Article très intéressant de Steven Levy du magazine Wired traitant du « problème » des brevets à l’ère des technologies de l’information. Vous pouvez le lire ici, mais aussi suivre une série de commentaires qui sont tout aussi intéressants. Je ne tenterai pas dans ce billet de vous résumer les enjeux, le « what’s wrong », ou vous retranscrire l’histoire de M. Medina et de sa compagnie coquille-vide qui tente de poursuivre quiconque publiant un site Web, pour entrave à ses brevets (M. Medina détient une série de brevets qui portent tous le même titre très descriptif : Information processing methodology (1)). Il faut que ça change, et pour cela le United States Patent and Trademark Office (USPTO) lançait un appel à tous en début d’année afin d’aider les autorités dans l’amélioration des processus d’évaluation de brevets visant les logiciels (les softwares, et qui dit « soft », dit difficile à juger). La première table ronde se tenait hier, à Stanford en Californie.

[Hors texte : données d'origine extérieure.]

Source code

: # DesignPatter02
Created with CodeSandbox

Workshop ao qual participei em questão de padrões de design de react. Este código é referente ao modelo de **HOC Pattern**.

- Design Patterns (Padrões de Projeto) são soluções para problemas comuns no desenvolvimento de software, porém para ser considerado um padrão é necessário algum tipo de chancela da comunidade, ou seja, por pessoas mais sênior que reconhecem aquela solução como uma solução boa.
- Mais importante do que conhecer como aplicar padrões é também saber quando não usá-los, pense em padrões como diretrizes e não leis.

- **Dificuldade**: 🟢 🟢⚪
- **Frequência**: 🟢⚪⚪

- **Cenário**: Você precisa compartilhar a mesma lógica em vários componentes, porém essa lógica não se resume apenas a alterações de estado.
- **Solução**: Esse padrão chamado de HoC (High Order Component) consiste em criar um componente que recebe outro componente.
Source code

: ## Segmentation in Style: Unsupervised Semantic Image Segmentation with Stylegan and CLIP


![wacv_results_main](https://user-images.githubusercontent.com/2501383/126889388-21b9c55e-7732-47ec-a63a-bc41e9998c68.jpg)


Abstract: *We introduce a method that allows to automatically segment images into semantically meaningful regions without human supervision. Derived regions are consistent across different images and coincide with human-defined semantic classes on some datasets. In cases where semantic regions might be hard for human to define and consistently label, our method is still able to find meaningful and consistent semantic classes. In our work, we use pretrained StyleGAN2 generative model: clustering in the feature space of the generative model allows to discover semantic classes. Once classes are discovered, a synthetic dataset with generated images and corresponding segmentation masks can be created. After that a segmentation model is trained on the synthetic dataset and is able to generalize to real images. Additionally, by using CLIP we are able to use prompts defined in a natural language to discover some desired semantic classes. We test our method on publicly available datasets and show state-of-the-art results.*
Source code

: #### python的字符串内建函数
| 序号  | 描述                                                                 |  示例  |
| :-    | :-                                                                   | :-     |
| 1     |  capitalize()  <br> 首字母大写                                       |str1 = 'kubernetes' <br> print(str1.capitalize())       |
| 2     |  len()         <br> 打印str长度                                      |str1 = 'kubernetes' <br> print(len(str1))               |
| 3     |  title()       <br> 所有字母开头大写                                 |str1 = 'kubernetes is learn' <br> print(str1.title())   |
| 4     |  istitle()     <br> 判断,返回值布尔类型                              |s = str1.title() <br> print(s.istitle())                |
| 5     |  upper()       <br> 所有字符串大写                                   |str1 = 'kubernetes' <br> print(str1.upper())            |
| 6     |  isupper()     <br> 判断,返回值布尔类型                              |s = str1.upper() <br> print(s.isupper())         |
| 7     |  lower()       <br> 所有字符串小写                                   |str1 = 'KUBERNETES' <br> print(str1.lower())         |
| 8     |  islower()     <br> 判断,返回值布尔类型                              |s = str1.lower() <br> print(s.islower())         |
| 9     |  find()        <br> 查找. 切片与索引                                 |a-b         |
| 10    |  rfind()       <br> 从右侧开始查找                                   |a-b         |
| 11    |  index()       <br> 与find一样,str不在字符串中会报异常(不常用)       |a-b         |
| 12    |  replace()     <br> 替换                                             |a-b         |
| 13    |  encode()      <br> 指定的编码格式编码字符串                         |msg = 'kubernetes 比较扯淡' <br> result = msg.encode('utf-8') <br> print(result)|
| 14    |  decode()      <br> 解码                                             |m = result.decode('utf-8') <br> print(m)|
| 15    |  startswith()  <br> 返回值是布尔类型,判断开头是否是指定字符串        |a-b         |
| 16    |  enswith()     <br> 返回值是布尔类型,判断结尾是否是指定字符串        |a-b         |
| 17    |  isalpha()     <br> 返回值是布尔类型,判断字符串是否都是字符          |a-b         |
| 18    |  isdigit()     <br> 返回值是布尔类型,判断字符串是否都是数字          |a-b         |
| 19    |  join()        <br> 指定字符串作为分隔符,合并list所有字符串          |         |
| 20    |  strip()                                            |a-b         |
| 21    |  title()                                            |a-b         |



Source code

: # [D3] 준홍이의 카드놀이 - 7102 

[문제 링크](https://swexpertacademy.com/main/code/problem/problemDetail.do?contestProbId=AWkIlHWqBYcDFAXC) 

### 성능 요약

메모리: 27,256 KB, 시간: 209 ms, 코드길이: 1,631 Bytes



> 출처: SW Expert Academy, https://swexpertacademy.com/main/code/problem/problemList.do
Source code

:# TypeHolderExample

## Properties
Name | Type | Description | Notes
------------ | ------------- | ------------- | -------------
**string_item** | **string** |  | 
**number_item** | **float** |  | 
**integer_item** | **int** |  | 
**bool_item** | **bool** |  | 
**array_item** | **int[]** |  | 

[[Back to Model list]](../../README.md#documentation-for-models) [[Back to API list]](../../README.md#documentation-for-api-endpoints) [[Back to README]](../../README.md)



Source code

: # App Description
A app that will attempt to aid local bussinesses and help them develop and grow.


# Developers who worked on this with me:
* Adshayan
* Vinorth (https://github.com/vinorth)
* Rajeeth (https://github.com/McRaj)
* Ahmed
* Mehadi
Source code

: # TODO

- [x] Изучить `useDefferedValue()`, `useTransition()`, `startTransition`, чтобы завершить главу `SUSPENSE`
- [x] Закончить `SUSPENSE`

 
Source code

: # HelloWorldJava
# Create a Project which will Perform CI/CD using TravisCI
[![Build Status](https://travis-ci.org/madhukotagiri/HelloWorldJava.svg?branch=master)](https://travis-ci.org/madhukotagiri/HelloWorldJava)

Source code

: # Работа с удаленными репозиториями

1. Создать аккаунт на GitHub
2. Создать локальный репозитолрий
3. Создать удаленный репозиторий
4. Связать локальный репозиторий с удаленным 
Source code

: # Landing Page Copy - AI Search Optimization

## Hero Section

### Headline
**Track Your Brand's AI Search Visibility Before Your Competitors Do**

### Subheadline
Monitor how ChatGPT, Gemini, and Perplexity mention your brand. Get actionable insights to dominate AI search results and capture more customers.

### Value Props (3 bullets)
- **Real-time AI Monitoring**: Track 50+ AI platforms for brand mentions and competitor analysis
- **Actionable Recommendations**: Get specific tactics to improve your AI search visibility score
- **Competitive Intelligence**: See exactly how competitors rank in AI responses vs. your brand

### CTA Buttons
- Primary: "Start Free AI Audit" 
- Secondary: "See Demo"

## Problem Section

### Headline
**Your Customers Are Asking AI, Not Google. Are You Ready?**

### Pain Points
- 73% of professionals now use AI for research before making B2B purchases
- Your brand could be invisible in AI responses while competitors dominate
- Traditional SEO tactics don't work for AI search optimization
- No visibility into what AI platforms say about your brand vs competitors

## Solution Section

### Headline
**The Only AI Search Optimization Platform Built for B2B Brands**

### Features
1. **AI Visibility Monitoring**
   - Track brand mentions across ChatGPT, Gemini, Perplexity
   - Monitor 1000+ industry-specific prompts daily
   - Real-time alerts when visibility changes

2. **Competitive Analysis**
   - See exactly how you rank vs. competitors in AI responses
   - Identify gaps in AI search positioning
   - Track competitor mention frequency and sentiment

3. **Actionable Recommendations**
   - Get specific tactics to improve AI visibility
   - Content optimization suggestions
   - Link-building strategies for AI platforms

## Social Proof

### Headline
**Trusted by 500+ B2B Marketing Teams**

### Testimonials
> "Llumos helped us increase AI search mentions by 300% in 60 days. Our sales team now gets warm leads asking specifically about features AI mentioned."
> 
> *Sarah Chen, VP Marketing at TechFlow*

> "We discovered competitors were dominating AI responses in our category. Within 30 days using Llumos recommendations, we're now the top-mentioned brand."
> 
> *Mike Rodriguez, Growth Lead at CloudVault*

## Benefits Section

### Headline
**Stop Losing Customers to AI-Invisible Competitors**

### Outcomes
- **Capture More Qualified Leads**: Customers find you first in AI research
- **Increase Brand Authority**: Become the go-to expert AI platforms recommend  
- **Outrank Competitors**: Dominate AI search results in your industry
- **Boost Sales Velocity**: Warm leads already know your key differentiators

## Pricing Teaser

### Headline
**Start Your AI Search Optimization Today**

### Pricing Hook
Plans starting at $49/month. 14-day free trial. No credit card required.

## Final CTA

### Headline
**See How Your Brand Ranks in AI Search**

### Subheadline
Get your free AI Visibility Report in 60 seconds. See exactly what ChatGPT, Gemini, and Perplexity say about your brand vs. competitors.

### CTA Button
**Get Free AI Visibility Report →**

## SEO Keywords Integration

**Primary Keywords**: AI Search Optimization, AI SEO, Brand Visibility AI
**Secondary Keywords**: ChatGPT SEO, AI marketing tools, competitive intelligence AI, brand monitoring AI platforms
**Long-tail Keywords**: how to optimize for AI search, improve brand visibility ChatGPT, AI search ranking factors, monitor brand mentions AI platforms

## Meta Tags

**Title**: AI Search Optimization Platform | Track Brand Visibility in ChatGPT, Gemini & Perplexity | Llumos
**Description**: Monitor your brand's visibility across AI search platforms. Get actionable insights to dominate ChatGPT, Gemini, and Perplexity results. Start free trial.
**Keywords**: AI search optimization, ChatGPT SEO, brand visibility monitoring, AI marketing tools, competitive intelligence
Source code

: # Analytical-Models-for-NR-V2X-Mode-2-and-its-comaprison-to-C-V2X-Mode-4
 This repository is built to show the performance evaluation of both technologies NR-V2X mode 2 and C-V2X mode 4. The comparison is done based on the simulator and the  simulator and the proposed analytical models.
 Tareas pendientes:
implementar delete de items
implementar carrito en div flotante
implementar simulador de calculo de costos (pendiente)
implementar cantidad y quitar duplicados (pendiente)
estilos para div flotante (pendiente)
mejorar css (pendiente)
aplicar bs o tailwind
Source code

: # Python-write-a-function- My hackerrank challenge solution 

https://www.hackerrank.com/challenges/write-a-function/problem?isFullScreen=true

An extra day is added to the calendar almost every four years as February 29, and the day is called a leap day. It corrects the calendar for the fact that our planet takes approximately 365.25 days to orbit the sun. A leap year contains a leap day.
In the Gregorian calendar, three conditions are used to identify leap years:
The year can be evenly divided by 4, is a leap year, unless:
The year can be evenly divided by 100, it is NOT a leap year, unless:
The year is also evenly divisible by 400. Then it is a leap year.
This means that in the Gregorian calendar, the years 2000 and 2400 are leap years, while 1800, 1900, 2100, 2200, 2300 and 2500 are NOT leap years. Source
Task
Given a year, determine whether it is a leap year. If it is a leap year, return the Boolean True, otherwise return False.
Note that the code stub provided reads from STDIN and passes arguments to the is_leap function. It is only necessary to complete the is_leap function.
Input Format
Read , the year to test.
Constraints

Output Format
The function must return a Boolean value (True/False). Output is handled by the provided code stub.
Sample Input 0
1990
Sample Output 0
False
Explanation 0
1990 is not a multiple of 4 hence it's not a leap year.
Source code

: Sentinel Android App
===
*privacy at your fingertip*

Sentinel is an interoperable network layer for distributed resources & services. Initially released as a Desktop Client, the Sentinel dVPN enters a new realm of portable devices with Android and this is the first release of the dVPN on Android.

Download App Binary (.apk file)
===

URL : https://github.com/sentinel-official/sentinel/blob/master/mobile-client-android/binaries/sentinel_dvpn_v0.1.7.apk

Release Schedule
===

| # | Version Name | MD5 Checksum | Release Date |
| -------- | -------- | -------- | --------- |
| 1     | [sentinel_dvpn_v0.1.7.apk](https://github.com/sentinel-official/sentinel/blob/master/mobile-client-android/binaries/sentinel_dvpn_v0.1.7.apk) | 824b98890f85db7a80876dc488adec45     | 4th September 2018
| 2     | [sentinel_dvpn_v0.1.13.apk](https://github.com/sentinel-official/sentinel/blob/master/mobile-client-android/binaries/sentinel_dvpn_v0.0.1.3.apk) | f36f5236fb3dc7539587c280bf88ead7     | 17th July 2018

Un point de l’article de M. Levy(2) m’a fait sérieusement sourire, et ce sera le sujet de ce billet. Citant le cas de Twitter, certaines compagnies optent pour une gestion saine de leur portefeuille de brevets en se donnant l’obligation de consulter une partie prenante importante : les auteurs d’un brevet. Même si Twitter détient les droits absolus du brevet X, il ne s’autorise pas à poursuivre une entreprise sans l’approbation au préalable des auteurs du brevet. C’est comme si Twitter se dotait d’un comité de censure : si les auteurs jugent que Twitter n’utilise pas d’arguments valables pour poursuivre une compagnie, déviant ainsi de la nature du brevet X, Twitter n’ira pas de l’avant. Ainsi, les poursuites farfelues seront mises de côté. Cette initiative, le Innovator’s Patent Agreement, est parfaitement ancré dans une politique de développement durable. L’une des séries d’indicateurs du Global Reporting Initiative (GRI), les indicateurs de Société, vise justement les impacts qu’une entreprise peut avoir sur les marchés dans lesquels elle opère et sa relation avec les institutions. Dans une politique de transparence, le rapport de développement durable d’une entreprise se devra ainsi de décrire les poursuites et ses effets liés à des brevets ou autres.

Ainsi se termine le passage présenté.